Sunday, September 7, 2008

More on this emotional issue

Senator Joseph Biden was on Meet the Press today and he, like Speaker Pelosi last month, was asked directly about his position on abortion in light of his being a Catholic. You know what? He said nothing new! He articulated that second component of his position, the one about which I wrote he was confused and unreasonable. Anyway, Deacon Greg Kandra, writing on his most excellent blog, The Deacon's Bench, gives the details in Biden on abortion: "For me to impose my judgment is inappropriate". The post also includes some words from the man who tomorrow will become Sen. Biden's new bishop. Meanwhile, Rocco has video.

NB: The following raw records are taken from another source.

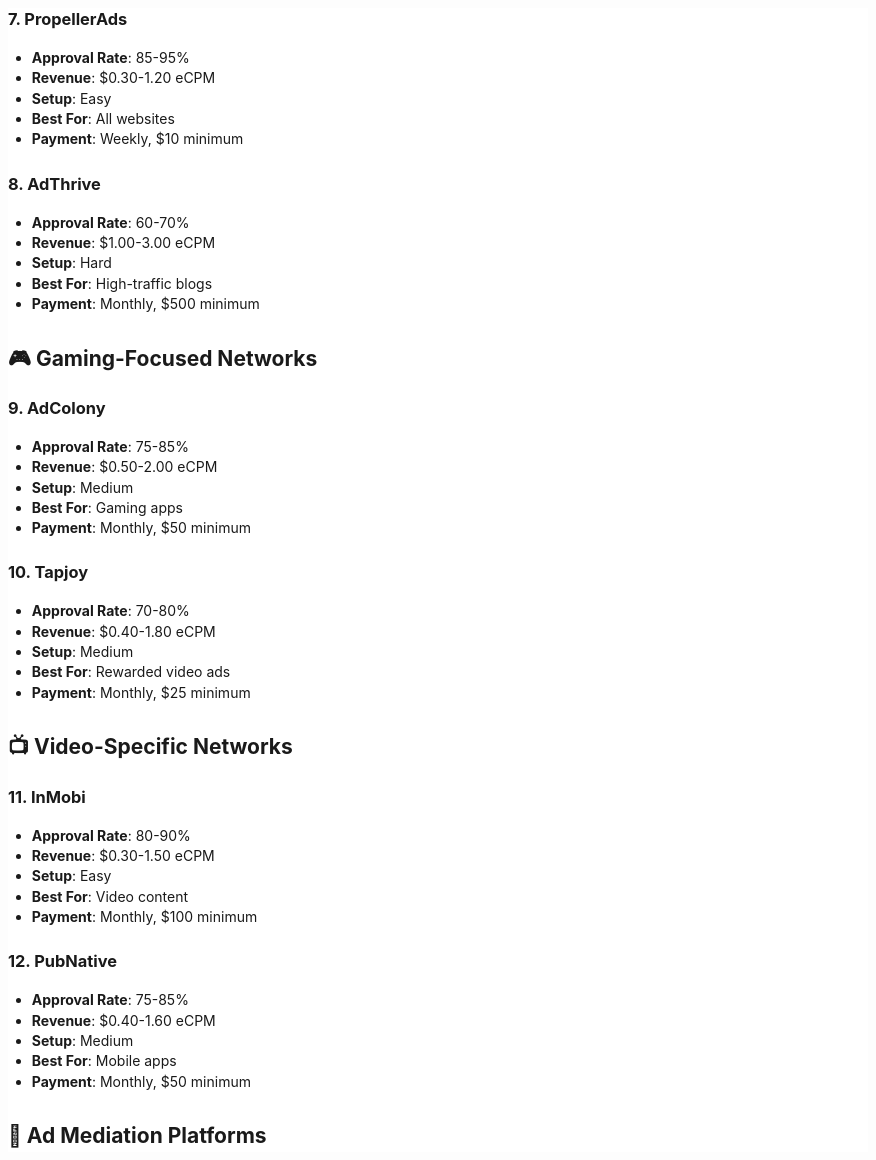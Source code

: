 ### **7. PropellerAds**
- **Approval Rate**: 85-95%
- **Revenue**: $0.30-1.20 eCPM
- **Setup**: Easy
- **Best For**: All websites
- **Payment**: Weekly, $10 minimum

### **8. AdThrive**
- **Approval Rate**: 60-70%
- **Revenue**: $1.00-3.00 eCPM
- **Setup**: Hard
- **Best For**: High-traffic blogs
- **Payment**: Monthly, $500 minimum

## 🎮 **Gaming-Focused Networks**

### **9. AdColony**
- **Approval Rate**: 75-85%
- **Revenue**: $0.50-2.00 eCPM
- **Setup**: Medium
- **Best For**: Gaming apps
- **Payment**: Monthly, $50 minimum

### **10. Tapjoy**
- **Approval Rate**: 70-80%
- **Revenue**: $0.40-1.80 eCPM
- **Setup**: Medium
- **Best For**: Rewarded video ads
- **Payment**: Monthly, $25 minimum

## 📺 **Video-Specific Networks**

### **11. InMobi**
- **Approval Rate**: 80-90%
- **Revenue**: $0.30-1.50 eCPM
- **Setup**: Easy
- **Best For**: Video content
- **Payment**: Monthly, $100 minimum

### **12. PubNative**
- **Approval Rate**: 75-85%
- **Revenue**: $0.40-1.60 eCPM
- **Setup**: Medium
- **Best For**: Mobile apps
- **Payment**: Monthly, $50 minimum

## 🔄 **Ad Mediation Platforms**
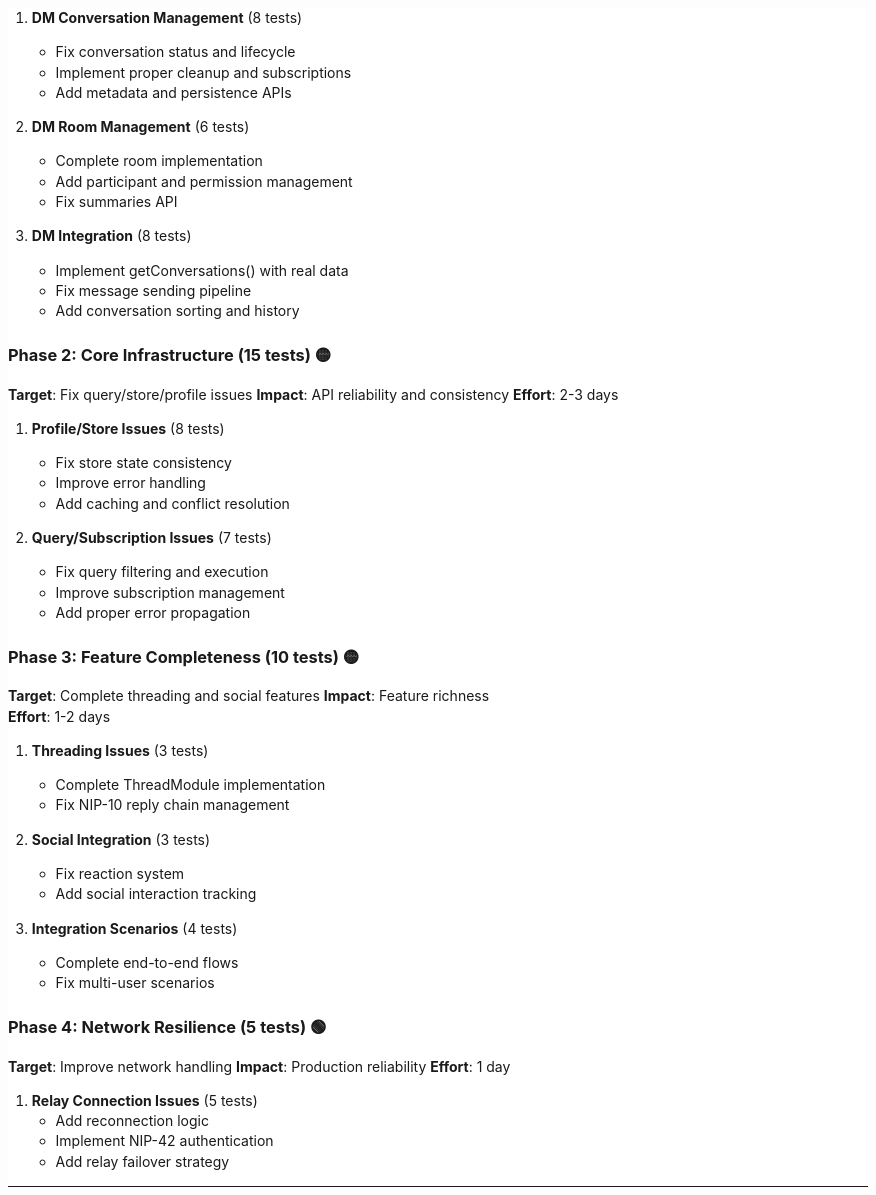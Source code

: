 1. **DM Conversation Management** (8 tests)
   - Fix conversation status and lifecycle
   - Implement proper cleanup and subscriptions
   - Add metadata and persistence APIs

2. **DM Room Management** (6 tests)  
   - Complete room implementation
   - Add participant and permission management
   - Fix summaries API

3. **DM Integration** (8 tests)
   - Implement getConversations() with real data
   - Fix message sending pipeline
   - Add conversation sorting and history

### Phase 2: Core Infrastructure (15 tests) 🟡
**Target**: Fix query/store/profile issues
**Impact**: API reliability and consistency
**Effort**: 2-3 days

1. **Profile/Store Issues** (8 tests)
   - Fix store state consistency 
   - Improve error handling
   - Add caching and conflict resolution

2. **Query/Subscription Issues** (7 tests)
   - Fix query filtering and execution
   - Improve subscription management
   - Add proper error propagation

### Phase 3: Feature Completeness (10 tests) 🟡
**Target**: Complete threading and social features
**Impact**: Feature richness  
**Effort**: 1-2 days

1. **Threading Issues** (3 tests)
   - Complete ThreadModule implementation
   - Fix NIP-10 reply chain management

2. **Social Integration** (3 tests)
   - Fix reaction system
   - Add social interaction tracking

3. **Integration Scenarios** (4 tests)
   - Complete end-to-end flows
   - Fix multi-user scenarios

### Phase 4: Network Resilience (5 tests) 🟢  
**Target**: Improve network handling
**Impact**: Production reliability
**Effort**: 1 day

1. **Relay Connection Issues** (5 tests)
   - Add reconnection logic
   - Implement NIP-42 authentication
   - Add relay failover strategy

---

In the same post, Deacon Greg also writes about Barack Obama's appearance on ABC's This Week. On the program Obama was asked whether he thought his response to Pastor Rick Warren's question during last month's debate at Warren's Saddleback church was too flip, the senator responded, "Probably . . . What I intended to say is that, as a Christian, I have a lot of humility about understanding when does the soul enter into ... It's a pretty tough question". He continued: "And so, all I meant to communicate was that I don't presume to be able to answer these kinds of theological questions". This response is certainly an improvement over his previous one, in which he said the question of when human life begins was above his pay grade. Nonetheless, for a politician running for office or for a blogging deacon, it is not so much about being able to give a precise answer. Ensoulment is, indeed, a theological issue. The Catholic church teaches that human life, that is, ensoulment, begins at conception and that conception begins when a sperm fertilizes an egg. This is not a teaching that is above thoughtful and informed criticism or debate among informed people. However, like Sen. Obama, I am neither a scientist nor a theologian. Therefore, I am not qualified to engage in such a debate. I, too, am humbled before this question. However, humility leads me to err on the side of caution, on the side of life, not against it. To justify abortion on the basis of not knowing when human life begins does not strike me as humility. It strikes me as confusion. Besides, it is an unsound conclusion to draw from I don't know (i.e., a sound conclusion, logically, is one that is necessitated by the premise(s)). If the conclusion is not logically sound, it cannot be morally sound.

I think we can safely say that when a person is elected to public office and certainly when elected president or vice-president s/he has to make judgments. Not only is making judgments unavoidable, as an elected official it is basically your job, whether it is about abortion, federal highway funding, or how to deal with an international crisis. So, how is making a consistent, well-reasoned judgment on abortion so different, or even more difficult, from making judgments a myriad of other issues? What makes it more difficult is the political importance of the issue for people on both sides of it. This, of course, leads us right back into putting emotion over reason.

I am glad this is becoming an issue and that tough questions are being asked of candidates whose positions on this fundamental issue do not make a great deal of sense. Let's hope it extends to include fetal stem cells, not just for political reasons, but because many people who oppose abortion are alright with the creation of human life for the purpose of destroying it in order to harvest stem cells. I really dislike the relegation of one's faith to the background, making it a private matter. For someone to say, as did JFK and Mitt Romney, that their faith will not influence their decision-making as an office-holder is to say that your faith is something added on to your life and not very important to you. What you believe, what you really believe, inevitably informs the decisions you make. I am always amazed that some twenty-seven years after the publication of the first edition what an accurate diagnosis of our culture can be found in Alasdair MacIntyre's After Virtue: A Study in Moral Theory. Ours is truly an emotivist society, especially when it comes to morals and politics. As Christians we do not have the option of a private faith. Fr. Neuhaus said it best when he wrote that Christian faith is always personal but never private.

Bishop Robert Morlino, SJ, of the Diocese of Madison, Wisconsin, who is a trained moral theologian, weighed in yesterday in a homily given in lieu of the one he had prepared at St. Patrick's Cathedral in Madison. You can link and listen to the mp3 via Whispers.